[SciPy-Dev] Scipy 1.0 roadmap

Sat Sep 21 14:57:06 EDT 2013

On Sat, Sep 21, 2013 at 8:54 PM, Ralf Gommers <ralf.gommers at gmail.com>wrote:

> Hi all,
>
> At EuroScipy Pauli, David and I sat together and drafted a roadmap for
> Scipy 1.0. We then discussed this offline with some of the other currently
> most active core devs, to get it into a state that's ready for discussion
> on this list.
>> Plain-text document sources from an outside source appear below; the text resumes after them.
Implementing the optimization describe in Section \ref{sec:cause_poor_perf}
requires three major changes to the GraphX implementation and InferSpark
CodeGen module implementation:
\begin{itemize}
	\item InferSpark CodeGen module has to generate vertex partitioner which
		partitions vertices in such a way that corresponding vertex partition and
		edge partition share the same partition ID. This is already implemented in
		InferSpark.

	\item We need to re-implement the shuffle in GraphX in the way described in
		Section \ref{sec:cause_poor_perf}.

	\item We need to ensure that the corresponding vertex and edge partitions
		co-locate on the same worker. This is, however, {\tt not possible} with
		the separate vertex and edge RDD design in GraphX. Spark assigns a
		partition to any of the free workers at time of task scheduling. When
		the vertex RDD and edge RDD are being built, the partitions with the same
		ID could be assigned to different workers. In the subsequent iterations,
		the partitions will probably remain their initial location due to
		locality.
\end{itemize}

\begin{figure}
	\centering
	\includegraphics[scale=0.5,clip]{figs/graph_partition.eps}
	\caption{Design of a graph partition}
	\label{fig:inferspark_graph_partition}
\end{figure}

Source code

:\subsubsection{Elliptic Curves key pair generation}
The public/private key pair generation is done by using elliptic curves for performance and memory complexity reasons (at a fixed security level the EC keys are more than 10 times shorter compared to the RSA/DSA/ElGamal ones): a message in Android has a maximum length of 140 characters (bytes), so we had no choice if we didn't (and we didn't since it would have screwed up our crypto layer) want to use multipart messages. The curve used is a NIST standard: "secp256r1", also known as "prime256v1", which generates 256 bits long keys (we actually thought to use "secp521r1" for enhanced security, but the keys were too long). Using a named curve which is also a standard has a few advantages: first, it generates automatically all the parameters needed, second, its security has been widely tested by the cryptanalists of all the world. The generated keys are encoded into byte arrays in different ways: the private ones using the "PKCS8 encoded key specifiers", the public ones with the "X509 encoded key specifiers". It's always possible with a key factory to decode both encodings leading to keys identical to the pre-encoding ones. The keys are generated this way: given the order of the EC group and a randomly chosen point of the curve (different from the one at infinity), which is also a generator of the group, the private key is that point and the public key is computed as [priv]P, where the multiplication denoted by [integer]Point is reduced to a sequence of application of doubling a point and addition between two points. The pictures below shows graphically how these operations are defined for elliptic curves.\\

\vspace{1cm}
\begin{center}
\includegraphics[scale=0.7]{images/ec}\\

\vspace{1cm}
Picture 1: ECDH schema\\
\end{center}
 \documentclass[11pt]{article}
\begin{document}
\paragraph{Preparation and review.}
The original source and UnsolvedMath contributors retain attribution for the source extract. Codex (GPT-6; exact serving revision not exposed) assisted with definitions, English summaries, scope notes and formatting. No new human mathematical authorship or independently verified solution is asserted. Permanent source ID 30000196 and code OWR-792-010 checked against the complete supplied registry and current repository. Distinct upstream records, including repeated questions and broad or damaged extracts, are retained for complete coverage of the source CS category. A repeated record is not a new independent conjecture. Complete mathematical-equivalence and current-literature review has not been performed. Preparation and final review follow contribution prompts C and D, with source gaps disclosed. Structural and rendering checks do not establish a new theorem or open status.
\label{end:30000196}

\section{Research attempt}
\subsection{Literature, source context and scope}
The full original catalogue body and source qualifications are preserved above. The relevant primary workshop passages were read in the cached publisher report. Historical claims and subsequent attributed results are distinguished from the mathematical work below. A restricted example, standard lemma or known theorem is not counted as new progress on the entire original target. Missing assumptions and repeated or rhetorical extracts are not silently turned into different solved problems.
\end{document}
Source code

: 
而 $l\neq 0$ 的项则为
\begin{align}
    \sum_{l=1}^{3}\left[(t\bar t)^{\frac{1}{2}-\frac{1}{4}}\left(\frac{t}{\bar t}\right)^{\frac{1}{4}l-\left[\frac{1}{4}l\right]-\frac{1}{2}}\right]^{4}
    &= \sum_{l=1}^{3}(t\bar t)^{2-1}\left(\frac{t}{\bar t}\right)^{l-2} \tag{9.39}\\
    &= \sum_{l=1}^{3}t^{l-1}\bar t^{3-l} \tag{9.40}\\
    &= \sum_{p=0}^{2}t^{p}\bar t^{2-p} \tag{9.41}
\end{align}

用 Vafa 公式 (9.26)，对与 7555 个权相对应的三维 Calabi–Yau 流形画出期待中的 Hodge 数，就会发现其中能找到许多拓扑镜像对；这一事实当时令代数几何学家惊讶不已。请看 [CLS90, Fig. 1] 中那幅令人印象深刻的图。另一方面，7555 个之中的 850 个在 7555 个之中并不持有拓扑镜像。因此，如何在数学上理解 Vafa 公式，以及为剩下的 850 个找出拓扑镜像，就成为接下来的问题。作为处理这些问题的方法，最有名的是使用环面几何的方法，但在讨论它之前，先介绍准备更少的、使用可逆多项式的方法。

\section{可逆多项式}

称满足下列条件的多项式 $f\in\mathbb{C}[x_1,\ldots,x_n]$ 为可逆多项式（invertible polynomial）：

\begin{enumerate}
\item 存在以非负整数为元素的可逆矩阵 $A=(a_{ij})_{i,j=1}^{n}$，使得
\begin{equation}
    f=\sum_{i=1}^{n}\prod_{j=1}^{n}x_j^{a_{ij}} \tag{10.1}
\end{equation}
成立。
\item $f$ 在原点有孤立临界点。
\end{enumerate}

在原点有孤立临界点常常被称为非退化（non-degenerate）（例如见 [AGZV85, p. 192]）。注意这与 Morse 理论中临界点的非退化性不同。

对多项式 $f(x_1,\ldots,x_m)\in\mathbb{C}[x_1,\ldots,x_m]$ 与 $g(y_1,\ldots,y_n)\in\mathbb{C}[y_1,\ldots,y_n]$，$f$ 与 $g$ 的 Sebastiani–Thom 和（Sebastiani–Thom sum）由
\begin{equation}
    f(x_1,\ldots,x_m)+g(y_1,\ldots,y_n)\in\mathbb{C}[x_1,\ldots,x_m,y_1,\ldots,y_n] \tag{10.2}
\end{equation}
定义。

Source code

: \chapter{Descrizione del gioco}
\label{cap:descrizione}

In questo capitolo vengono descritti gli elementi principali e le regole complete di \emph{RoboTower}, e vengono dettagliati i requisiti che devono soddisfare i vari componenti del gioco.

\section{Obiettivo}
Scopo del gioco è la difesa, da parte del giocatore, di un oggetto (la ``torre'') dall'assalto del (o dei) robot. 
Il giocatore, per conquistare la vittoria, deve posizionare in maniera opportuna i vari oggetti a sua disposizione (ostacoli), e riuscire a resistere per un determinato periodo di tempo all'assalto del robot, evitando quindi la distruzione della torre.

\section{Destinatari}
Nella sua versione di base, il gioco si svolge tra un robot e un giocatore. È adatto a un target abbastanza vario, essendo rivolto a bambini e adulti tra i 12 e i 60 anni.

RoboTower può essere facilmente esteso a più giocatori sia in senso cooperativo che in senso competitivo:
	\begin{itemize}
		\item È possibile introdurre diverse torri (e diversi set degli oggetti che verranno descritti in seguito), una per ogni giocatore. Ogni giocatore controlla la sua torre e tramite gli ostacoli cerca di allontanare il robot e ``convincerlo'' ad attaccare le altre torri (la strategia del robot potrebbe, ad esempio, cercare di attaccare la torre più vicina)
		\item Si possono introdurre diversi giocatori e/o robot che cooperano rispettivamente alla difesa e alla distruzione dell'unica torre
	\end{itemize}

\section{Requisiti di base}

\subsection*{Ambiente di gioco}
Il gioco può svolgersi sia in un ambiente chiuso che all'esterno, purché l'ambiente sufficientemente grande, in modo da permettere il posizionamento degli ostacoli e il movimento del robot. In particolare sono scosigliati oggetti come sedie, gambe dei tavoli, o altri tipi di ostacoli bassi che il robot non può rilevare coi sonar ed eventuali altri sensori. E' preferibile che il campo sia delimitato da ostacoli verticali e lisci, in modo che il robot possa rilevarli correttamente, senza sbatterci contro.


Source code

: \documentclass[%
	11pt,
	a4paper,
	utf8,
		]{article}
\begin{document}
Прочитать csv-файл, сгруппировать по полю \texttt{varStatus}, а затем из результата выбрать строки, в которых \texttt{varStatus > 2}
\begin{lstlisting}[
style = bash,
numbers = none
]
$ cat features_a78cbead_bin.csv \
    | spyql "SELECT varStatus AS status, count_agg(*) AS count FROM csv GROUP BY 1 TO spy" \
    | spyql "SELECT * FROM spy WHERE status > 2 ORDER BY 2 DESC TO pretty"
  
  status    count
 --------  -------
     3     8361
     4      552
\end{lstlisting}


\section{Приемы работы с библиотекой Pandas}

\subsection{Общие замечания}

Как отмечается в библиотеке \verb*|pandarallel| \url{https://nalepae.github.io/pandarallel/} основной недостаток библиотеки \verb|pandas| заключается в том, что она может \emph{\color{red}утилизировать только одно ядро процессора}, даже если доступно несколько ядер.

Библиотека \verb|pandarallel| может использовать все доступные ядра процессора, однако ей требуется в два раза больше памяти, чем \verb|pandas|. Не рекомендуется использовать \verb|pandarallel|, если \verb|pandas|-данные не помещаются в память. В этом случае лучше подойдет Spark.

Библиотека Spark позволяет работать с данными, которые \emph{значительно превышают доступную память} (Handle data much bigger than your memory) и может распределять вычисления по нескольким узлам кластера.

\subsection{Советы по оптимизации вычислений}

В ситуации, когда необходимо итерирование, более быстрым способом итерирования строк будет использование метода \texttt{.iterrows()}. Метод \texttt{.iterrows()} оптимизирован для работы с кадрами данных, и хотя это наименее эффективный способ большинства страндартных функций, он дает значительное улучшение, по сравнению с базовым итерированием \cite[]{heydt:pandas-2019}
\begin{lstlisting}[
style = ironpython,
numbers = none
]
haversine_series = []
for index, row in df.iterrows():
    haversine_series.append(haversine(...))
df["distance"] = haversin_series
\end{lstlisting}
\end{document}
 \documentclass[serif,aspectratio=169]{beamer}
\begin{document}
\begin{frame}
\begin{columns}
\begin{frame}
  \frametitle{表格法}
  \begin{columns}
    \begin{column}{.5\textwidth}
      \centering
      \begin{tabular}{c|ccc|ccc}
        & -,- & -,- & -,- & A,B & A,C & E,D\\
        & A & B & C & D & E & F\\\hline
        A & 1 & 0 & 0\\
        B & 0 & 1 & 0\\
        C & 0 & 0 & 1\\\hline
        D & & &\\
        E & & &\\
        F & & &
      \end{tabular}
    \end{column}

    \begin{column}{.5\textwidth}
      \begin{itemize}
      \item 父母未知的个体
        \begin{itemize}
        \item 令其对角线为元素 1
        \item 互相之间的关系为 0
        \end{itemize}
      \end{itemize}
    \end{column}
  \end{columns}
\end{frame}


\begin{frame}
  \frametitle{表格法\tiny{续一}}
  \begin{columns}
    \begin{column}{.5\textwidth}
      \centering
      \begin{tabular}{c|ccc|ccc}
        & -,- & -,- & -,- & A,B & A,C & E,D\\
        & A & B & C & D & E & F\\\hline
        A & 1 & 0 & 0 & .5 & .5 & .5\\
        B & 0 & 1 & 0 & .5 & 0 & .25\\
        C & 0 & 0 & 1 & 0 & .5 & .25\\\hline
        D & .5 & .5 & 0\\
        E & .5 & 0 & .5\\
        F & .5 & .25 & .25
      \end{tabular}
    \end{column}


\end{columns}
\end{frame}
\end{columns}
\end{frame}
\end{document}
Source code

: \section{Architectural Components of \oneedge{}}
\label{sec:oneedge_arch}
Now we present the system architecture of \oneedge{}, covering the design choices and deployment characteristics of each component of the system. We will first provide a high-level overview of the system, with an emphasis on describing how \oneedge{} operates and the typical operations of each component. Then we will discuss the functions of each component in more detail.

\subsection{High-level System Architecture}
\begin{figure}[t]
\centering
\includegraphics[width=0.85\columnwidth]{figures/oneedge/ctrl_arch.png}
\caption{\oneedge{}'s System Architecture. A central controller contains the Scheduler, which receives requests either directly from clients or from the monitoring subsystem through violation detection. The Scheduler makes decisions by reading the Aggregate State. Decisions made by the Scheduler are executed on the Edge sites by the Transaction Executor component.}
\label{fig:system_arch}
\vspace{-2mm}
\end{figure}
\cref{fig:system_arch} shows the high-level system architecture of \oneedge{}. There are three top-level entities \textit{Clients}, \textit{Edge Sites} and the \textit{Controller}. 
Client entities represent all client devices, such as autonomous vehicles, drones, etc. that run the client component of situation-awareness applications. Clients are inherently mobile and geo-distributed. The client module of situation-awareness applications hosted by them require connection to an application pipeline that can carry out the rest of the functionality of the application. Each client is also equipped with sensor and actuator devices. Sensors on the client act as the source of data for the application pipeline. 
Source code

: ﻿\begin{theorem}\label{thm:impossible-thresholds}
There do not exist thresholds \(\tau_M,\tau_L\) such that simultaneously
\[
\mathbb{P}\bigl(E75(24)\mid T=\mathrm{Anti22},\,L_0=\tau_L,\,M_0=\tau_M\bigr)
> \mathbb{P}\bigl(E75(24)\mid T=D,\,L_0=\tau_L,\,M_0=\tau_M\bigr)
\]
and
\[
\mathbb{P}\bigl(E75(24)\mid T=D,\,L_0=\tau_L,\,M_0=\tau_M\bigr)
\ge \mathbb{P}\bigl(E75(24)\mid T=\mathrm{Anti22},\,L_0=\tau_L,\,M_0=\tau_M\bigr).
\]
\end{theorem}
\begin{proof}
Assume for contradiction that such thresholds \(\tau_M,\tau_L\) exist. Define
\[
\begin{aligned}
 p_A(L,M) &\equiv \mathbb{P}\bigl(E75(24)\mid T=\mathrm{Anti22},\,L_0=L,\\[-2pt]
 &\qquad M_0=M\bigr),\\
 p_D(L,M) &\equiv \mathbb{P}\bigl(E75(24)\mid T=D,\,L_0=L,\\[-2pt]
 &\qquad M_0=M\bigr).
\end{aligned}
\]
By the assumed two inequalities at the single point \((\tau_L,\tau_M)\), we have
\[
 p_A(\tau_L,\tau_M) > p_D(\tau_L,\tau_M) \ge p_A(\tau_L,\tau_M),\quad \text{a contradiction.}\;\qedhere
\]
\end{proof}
So here it is: https://github.com/scipy/scipy/pull/2908
>
> Our aim is for this roadmap to help guide us towards a 1.0 version, which
> will contain only code that we consider to be "of sufficient quality".
> Also, it will help to communicate to new and potential developers where
> their contributions are especially needed.
>
> In order to discuss/review this roadmap without generating a monster
> thread, I propose the following:
> - topics like "do we need a roadmap?" or "what does 1.0-ready really
> mean?" are discussed on this thread.
> - things in the General section (API changes, documentation/test/build
> guidelines, etc.), are discussed on this thread as well.
> - for discussion of module-specific content, start a new thread and name
> it "1.0 roadmap: <module_name>".
> - for minor things, comment on the PR.
>
> Cheers,
> Ralf
>
>

Github may not survive forever, so for the record here the full text of the
draft roadmap:

Roadmap to Scipy 1.0
====================

This roadmap provides a high-level view on what is needed per scipy
submodule in terms of new functionality, bug fixes, etc. before we can
release
a ``1.0`` version of Scipy.  Things not mentioned in this roadmap are
not necessarily unimportant or out of scope, however we (the Scipy
developers)
want to provide to our users and contributors a clear picture of where
Scipy is
going and where help is needed most urgently.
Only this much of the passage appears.